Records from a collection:
• • • • • • •
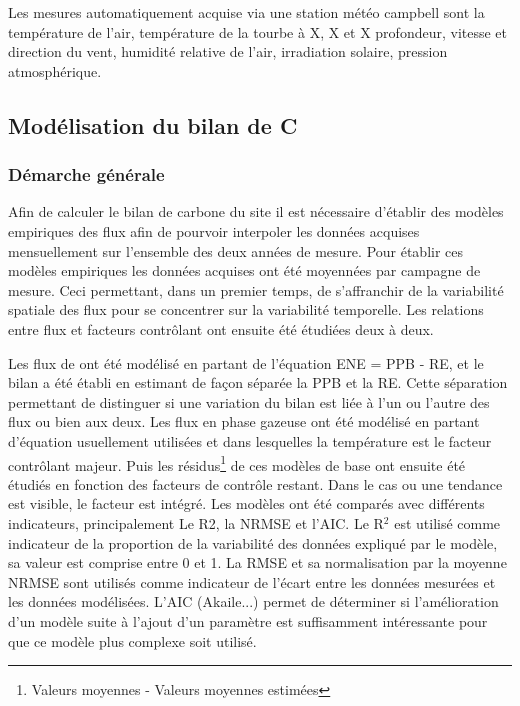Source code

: Les mesures automatiquement acquise via une station météo campbell sont la température de l'air, température de la tourbe à X, X et X profondeur, vitesse et direction du vent, humidité relative de l'air, irradiation solaire, pression atmosphérique.

\subsection{Modélisation du bilan de C}
\subsubsection{Démarche générale}
%
Afin de calculer le bilan de carbone du site il est nécessaire d'établir des modèles empiriques des flux afin de pourvoir interpoler les données acquises mensuellement sur l'ensemble des deux années de mesure.
Pour établir ces modèles empiriques les données acquises ont été moyennées par campagne de mesure.
Ceci permettant, dans un premier temps, de s'affranchir de la variabilité spatiale des flux pour se concentrer sur la variabilité temporelle.
Les relations entre flux et facteurs contrôlant ont ensuite été étudiées deux à deux.

Les flux de \coo ont été modélisé en partant de l'équation ENE = PPB - RE, et le bilan a été établi en estimant de façon séparée la PPB et la RE.
Cette séparation permettant de distinguer si une variation du bilan est liée à l'un ou l'autre des flux ou bien aux deux.
Les flux en phase gazeuse ont été modélisé en partant d'équation usuellement utilisées et dans lesquelles la température est le facteur contrôlant majeur.
Puis les résidus\footnote{Valeurs moyennes - Valeurs moyennes estimées} de ces modèles de base ont ensuite été étudiés en fonction des facteurs de contrôle restant.
Dans le cas ou une tendance est visible, le facteur est intégré.
Les modèles ont été comparés avec différents indicateurs, principalement Le R2, la NRMSE et l'AIC.
Le R$^{2}$ est utilisé comme indicateur de la proportion de la variabilité des données expliqué par le modèle, sa valeur est comprise entre 0 et 1.
La RMSE et sa normalisation par la moyenne NRMSE sont utilisés comme indicateur de l'écart entre les données mesurées et les données modélisées.
L'AIC (Akaile...) permet de déterminer si l'amélioration d'un modèle suite à l'ajout d'un paramètre est suffisamment intéressante pour que ce modèle plus complexe soit utilisé.

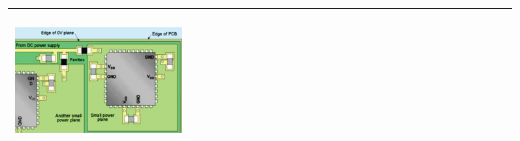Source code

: \begin{table}[h!]
\begin{tabular}{|m{}|m{}|}
					\begin{center}\includegraphics[width=0.35\textwidth]{images/FerriteDecouple2.png}\end{center} 
			\\
			\hline
			\end{tabular}
		\end{table}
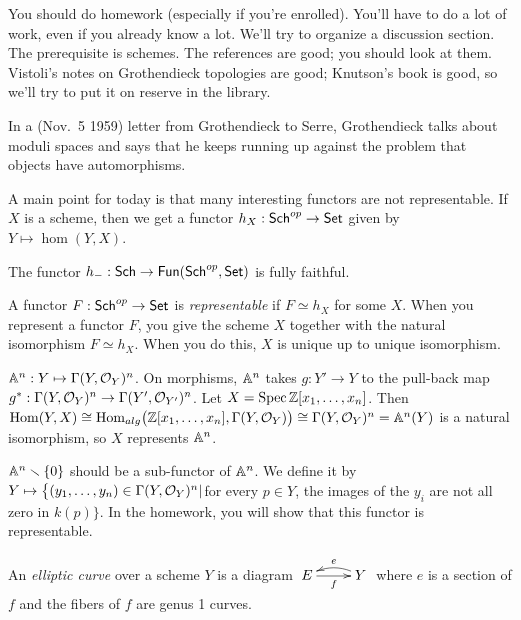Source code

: 
You should do homework (especially if you're enrolled). You'll have to do a lot of work, even if you already know a lot. We'll try to organize a discussion section. The prerequisite is schemes. The references are good; you should look at them. Vistoli's notes on Grothendieck topologies are good; Knutson's book is good, so we'll try to put it on reserve in the library.

\bigskip
In a (Nov.~5 1959) letter from Grothendieck to Serre, Grothendieck talks about moduli spaces and says that he keeps running up against the problem that objects have automorphisms.

A main point for today is that many interesting functors are not representable. If $X$ is a scheme, then we get a functor $h_X:\sch^{op}\to \set$ given by $Y\mapsto \hom(Y,X)$.
\begin{lemma}[Yoneda]
  The functor $h_-:\sch\to \fun(\sch^{op},\set)$ is fully faithful.
\end{lemma}
\begin{definition}
  A functor $F:\sch^{op}\to \set$ is \emph{representable} if $F\simeq h_X$ for some $X$.
  When you represent a functor $F$, you give the scheme $X$ together with the natural
  isomorphism $F\simeq h_X$. When you do this, $X$ is unique up to unique isomorphism.
\end{definition}
\begin{example}
  $\AA^n:Y\mapsto \Ga(Y,\O_Y)^n$. On morphisms, $\AA^n$ takes $g:Y'\to Y$ to the
  pull-back map $g^*:\Ga(Y,\O_Y)^n\to \Ga(Y',\O_{Y'})^n$. Let $X=\spec
  \ZZ[x_1,\dots, x_n]$. Then $\hom(Y,X)\cong \hom_{alg}\bigl(\ZZ[x_1,\dots,
  x_n],\Ga(Y,\O_Y)\bigr)\cong \Ga(Y,\O_Y)^n = \AA^n(Y)$ is a natural isomorphism, so
  $X$ represents $\AA^n$.
\end{example}
\begin{example}
  $\AA^n\smallsetminus \{0\}$ should be a sub-functor of $\AA^n$. We define it by
  $Y\mapsto \bigl\{ (y_1,\dots, y_n)\in \Ga(Y,\O_Y)^n|$for every $p\in Y$, the images
  of the $y_i$ are not all zero in $k(p)\bigr\}$. In the homework, you will show that
  this functor is representable.
\end{example}
\begin{definition}
  An \emph{elliptic curve} over a scheme $Y$ is a diagram
  $\xymatrix{E\ar[r]_f & Y\ar@/_/[l]_e}$ where $e$ is a section of $f$ and the
  fibers of $f$ are genus 1 curves.
\end{definition}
• • • • • • •
Problem requirements: Write out the data again word for word, minus any images.

Answer for the task:
Source code

: Les mesures automatiquement acquise via une station météo campbell sont la température de l'air, température de la tourbe à X, X et X profondeur, vitesse et direction du vent, humidité relative de l'air, irradiation solaire, pression atmosphérique.

\subsection{Modélisation du bilan de C}
\subsubsection{Démarche générale}
%
Afin de calculer le bilan de carbone du site il est nécessaire d'établir des modèles empiriques des flux afin de pourvoir interpoler les données acquises mensuellement sur l'ensemble des deux années de mesure.
Pour établir ces modèles empiriques les données acquises ont été moyennées par campagne de mesure.
Ceci permettant, dans un premier temps, de s'affranchir de la variabilité spatiale des flux pour se concentrer sur la variabilité temporelle.
Les relations entre flux et facteurs contrôlant ont ensuite été étudiées deux à deux.

Les flux de \coo ont été modélisé en partant de l'équation ENE = PPB - RE, et le bilan a été établi en estimant de façon séparée la PPB et la RE.
Cette séparation permettant de distinguer si une variation du bilan est liée à l'un ou l'autre des flux ou bien aux deux.
Les flux en phase gazeuse ont été modélisé en partant d'équation usuellement utilisées et dans lesquelles la température est le facteur contrôlant majeur.
Puis les résidus\footnote{Valeurs moyennes - Valeurs moyennes estimées} de ces modèles de base ont ensuite été étudiés en fonction des facteurs de contrôle restant.
Dans le cas ou une tendance est visible, le facteur est intégré.
Les modèles ont été comparés avec différents indicateurs, principalement Le R2, la NRMSE et l'AIC.
Le R$^{2}$ est utilisé comme indicateur de la proportion de la variabilité des données expliqué par le modèle, sa valeur est comprise entre 0 et 1.
La RMSE et sa normalisation par la moyenne NRMSE sont utilisés comme indicateur de l'écart entre les données mesurées et les données modélisées.
L'AIC (Akaile...) permet de déterminer si l'amélioration d'un modèle suite à l'ajout d'un paramètre est suffisamment intéressante pour que ce modèle plus complexe soit utilisé.

Source code

: \begin{table}[h!]
\begin{tabular}{|m{}|m{}|}
					\begin{center}\includegraphics[width=0.35\textwidth]{images/FerriteDecouple2.png}\end{center} 
			\\
			\hline
			\end{tabular}
		\end{table}
Source code

: 
You should do homework (especially if you're enrolled). You'll have to do a lot of work, even if you already know a lot. We'll try to organize a discussion section. The prerequisite is schemes. The references are good; you should look at them. Vistoli's notes on Grothendieck topologies are good; Knutson's book is good, so we'll try to put it on reserve in the library.

\bigskip
In a (Nov.~5 1959) letter from Grothendieck to Serre, Grothendieck talks about moduli spaces and says that he keeps running up against the problem that objects have automorphisms.

A main point for today is that many interesting functors are not representable. If $X$ is a scheme, then we get a functor $h_X:\sch^{op}\to \set$ given by $Y\mapsto \hom(Y,X)$.
\begin{lemma}[Yoneda]
  The functor $h_-:\sch\to \fun(\sch^{op},\set)$ is fully faithful.
\end{lemma}
\begin{definition}
  A functor $F:\sch^{op}\to \set$ is \emph{representable} if $F\simeq h_X$ for some $X$.
  When you represent a functor $F$, you give the scheme $X$ together with the natural
  isomorphism $F\simeq h_X$. When you do this, $X$ is unique up to unique isomorphism.
\end{definition}
\begin{example}
  $\AA^n:Y\mapsto \Ga(Y,\O_Y)^n$. On morphisms, $\AA^n$ takes $g:Y'\to Y$ to the
  pull-back map $g^*:\Ga(Y,\O_Y)^n\to \Ga(Y',\O_{Y'})^n$. Let $X=\spec
  \ZZ[x_1,\dots, x_n]$. Then $\hom(Y,X)\cong \hom_{alg}\bigl(\ZZ[x_1,\dots,
  x_n],\Ga(Y,\O_Y)\bigr)\cong \Ga(Y,\O_Y)^n = \AA^n(Y)$ is a natural isomorphism, so
  $X$ represents $\AA^n$.
\end{example}
\begin{example}
  $\AA^n\smallsetminus \{0\}$ should be a sub-functor of $\AA^n$. We define it by
  $Y\mapsto \bigl\{ (y_1,\dots, y_n)\in \Ga(Y,\O_Y)^n|$for every $p\in Y$, the images
  of the $y_i$ are not all zero in $k(p)\bigr\}$. In the homework, you will show that
  this functor is representable.
\end{example}
\begin{definition}
  An \emph{elliptic curve} over a scheme $Y$ is a diagram
  $\xymatrix{E\ar[r]_f & Y\ar@/_/[l]_e}$ where $e$ is a section of $f$ and the
  fibers of $f$ are genus 1 curves.
\end{definition}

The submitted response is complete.